What this task involves: Work out how many lines in the listing below include the word "General"; answer with the number alone.

Data extracts:
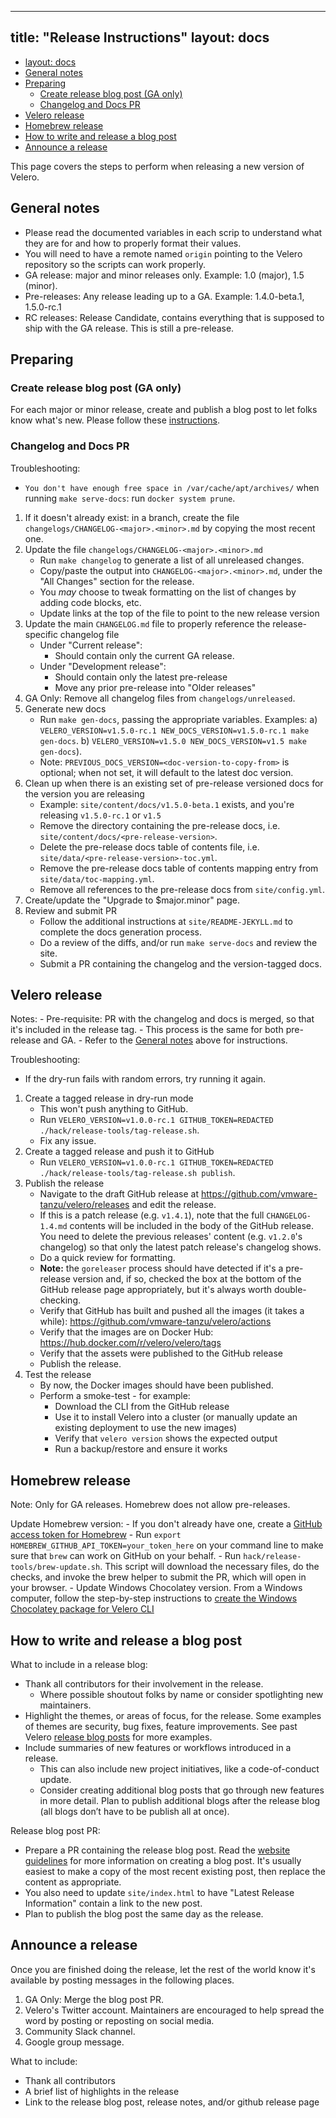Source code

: 
---
title: "Release Instructions"
layout: docs
---
- [layout: docs](#layout-docs)
- [General notes](#general-notes)
- [Preparing](#preparing)
  - [Create release blog post (GA only)](#create-release-blog-post-ga-only)
  - [Changelog and Docs PR](#changelog-and-docs-pr)
- [Velero release](#velero-release)
- [Homebrew release](#homebrew-release)
- [How to write and release a blog post](#how-to-write-and-release-a-blog-post)
- [Announce a release](#announce-a-release)

This page covers the steps to perform when releasing a new version of Velero.

## General notes
- Please read the documented variables in each scrip to understand what they are for and how to properly format their values.
- You will need to have a remote named `origin` pointing to the Velero repository so the scripts can work properly.
- GA release: major and minor releases only. Example: 1.0 (major), 1.5 (minor).
- Pre-releases: Any release leading up to a GA. Example: 1.4.0-beta.1, 1.5.0-rc.1
- RC releases: Release Candidate, contains everything that is supposed to ship with the GA release. This is still a pre-release.

## Preparing

### Create release blog post (GA only)
For each major or minor release, create and publish a blog post to let folks know what's new. Please follow these [instructions](Instructions-to-write-and-release-a-blog-post).

### Changelog and Docs PR
Troubleshooting:
- `You don't have enough free space in /var/cache/apt/archives/` when running `make serve-docs`: run `docker system prune`.

1.  If it doesn't already exist: in a branch, create the file `changelogs/CHANGELOG-<major>.<minor>.md` by copying the most recent one.
2.  Update the file `changelogs/CHANGELOG-<major>.<minor>.md`
	- Run `make changelog` to generate a list of all unreleased changes.
    - Copy/paste the output into `CHANGELOG-<major>.<minor>.md`, under the "All Changes" section for the release. 
	- You *may* choose to tweak formatting on the list of changes by adding code blocks, etc.
	- 	Update links at the top of the file to point to the new release version
3.  Update the main `CHANGELOG.md` file to properly reference the release-specific changelog file
	- Under "Current release": 
	    - Should contain only the current GA release.
    - Under "Development release": 
	    - Should contain only the latest pre-release
	    - Move any prior pre-release into "Older releases"
4. GA Only: Remove all changelog files from `changelogs/unreleased`.
5. Generate new docs
	- Run `make gen-docs`, passing the appropriate variables. Examples:
		a) `VELERO_VERSION=v1.5.0-rc.1 NEW_DOCS_VERSION=v1.5.0-rc.1 make gen-docs`.
		b) `VELERO_VERSION=v1.5.0 NEW_DOCS_VERSION=v1.5 make gen-docs`).
	- Note: `PREVIOUS_DOCS_VERSION=<doc-version-to-copy-from>` is optional; when not set, it will default to the latest doc version.
6. Clean up when there is an existing set of pre-release versioned docs for the version you are releasing
	- Example: `site/content/docs/v1.5.0-beta.1` exists, and you're releasing `v1.5.0-rc.1` or `v1.5`
    - Remove the directory containing the pre-release docs, i.e. `site/content/docs/<pre-release-version>`.
    - Delete the pre-release docs table of contents file, i.e. `site/data/<pre-release-version>-toc.yml`.
    - Remove the pre-release docs table of contents mapping entry from `site/data/toc-mapping.yml`.
    - Remove all references to the pre-release docs from `site/config.yml`.
7. Create/update the "Upgrade to $major.minor" page.
8. Review and submit PR
	- Follow the additional instructions at `site/README-JEKYLL.md` to complete the docs generation process.
	- Do a review of the diffs, and/or run `make serve-docs` and review the site.
	- Submit a PR containing the changelog and the version-tagged docs.

## Velero release
Notes: 
	- Pre-requisite: PR with the changelog and docs is merged, so that it's included in the release tag.
	- This process is the same for both pre-release and GA.
	- Refer to the [General notes](general-notes) above for instructions.

Troubleshooting:
- If the dry-run fails with random errors, try running it again.

1.  Create a tagged release in dry-run mode
	- This won't push anything to GitHub.
	- Run `VELERO_VERSION=v1.0.0-rc.1 GITHUB_TOKEN=REDACTED ./hack/release-tools/tag-release.sh`.
	- Fix any issue.
2. Create a tagged release and push it to GitHub
	- Run `VELERO_VERSION=v1.0.0-rc.1 GITHUB_TOKEN=REDACTED ./hack/release-tools/tag-release.sh publish`.
3. Publish the release
	- Navigate to the draft GitHub release at https://github.com/vmware-tanzu/velero/releases and edit the release.
	- If this is a patch release (e.g. `v1.4.1`), note that the full `CHANGELOG-1.4.md` contents will be included in the body of the GitHub release. You need to delete the previous releases' content (e.g. `v1.2.0`'s changelog) so that only the latest patch release's changelog shows.
	- Do a quick review for formatting. 
	- **Note:** the `goreleaser` process should have detected if it's a pre-release version and, if so, checked the box at the bottom of the GitHub release page appropriately, but it's always worth double-checking.
	- Verify that GitHub has built and pushed all the images (it takes a while): https://github.com/vmware-tanzu/velero/actions
	- Verify that the images are on Docker Hub: https://hub.docker.com/r/velero/velero/tags
	- Verify that the assets were published to the GitHub release
	- Publish the release.
4.  Test the release
	- By now, the Docker images should have been published. 
	- Perform a smoke-test - for example:
		- Download the CLI from the GitHub release
	    - Use it to install Velero into a cluster (or manually update an existing deployment to use the new images)
	    - Verify that `velero version` shows the expected output
	    - Run a backup/restore and ensure it works

## Homebrew release
Note: Only for GA releases. Homebrew does not allow pre-releases.

Update Homebrew version:
	- If you don't already have one, create a [GitHub access token for Homebrew](https://github.com/settings/tokens/new?scopes=gist,public_repo&description=Homebrew)
	- Run `export HOMEBREW_GITHUB_API_TOKEN=your_token_here` on your command line to make sure that `brew` can work on GitHub on your behalf.
	- Run `hack/release-tools/brew-update.sh`. This script will download the necessary files, do the checks, and invoke the brew helper to submit the PR, which will open in your browser.
	- Update Windows Chocolatey version. From a Windows computer, follow the step-by-step instructions to [create the Windows Chocolatey package for Velero CLI](https://github.com/adamrushuk/velero-choco/blob/main/README.md)

## How to write and release a blog post
What to include in a release blog:
* Thank all contributors for their involvement in the release.
  * Where possible shoutout folks by name or consider spotlighting new maintainers.
* Highlight the themes, or areas of focus, for the release. Some examples of themes are security, bug fixes, feature improvements. See past Velero [release blog posts][1] for more examples.
* Include summaries of new features or workflows introduced in a release.
  * This can also include new project initiatives, like a code-of-conduct update.
  * Consider creating additional blog posts that go through new features in more detail. Plan to publish additional blogs after the release blog (all blogs don’t have to be publish all at once).

Release blog post PR:
* Prepare a PR containing the release blog post. Read the [website guidelines][2] for more information on creating a blog post. It's usually easiest to make a copy of the most recent existing post, then replace the content as appropriate.
* You also need to update `site/index.html` to have "Latest Release Information" contain a link to the new post.
* Plan to publish the blog post the same day as the release.

## Announce a release

Once you are finished doing the release, let the rest of the world know it's available by posting messages in the following places.
1.  GA Only: Merge the blog post PR.
2. Velero's Twitter account. Maintainers are encouraged to help spread the word by posting or reposting on social media.
3. Community Slack channel.
4. Google group message.

What to include:
* Thank all contributors
* A brief list of highlights in the release
* Link to the release blog post, release notes, and/or github release page

[1]: https://velero.io/blog
[2]: website-guidelines.md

Solution for this exercise: 3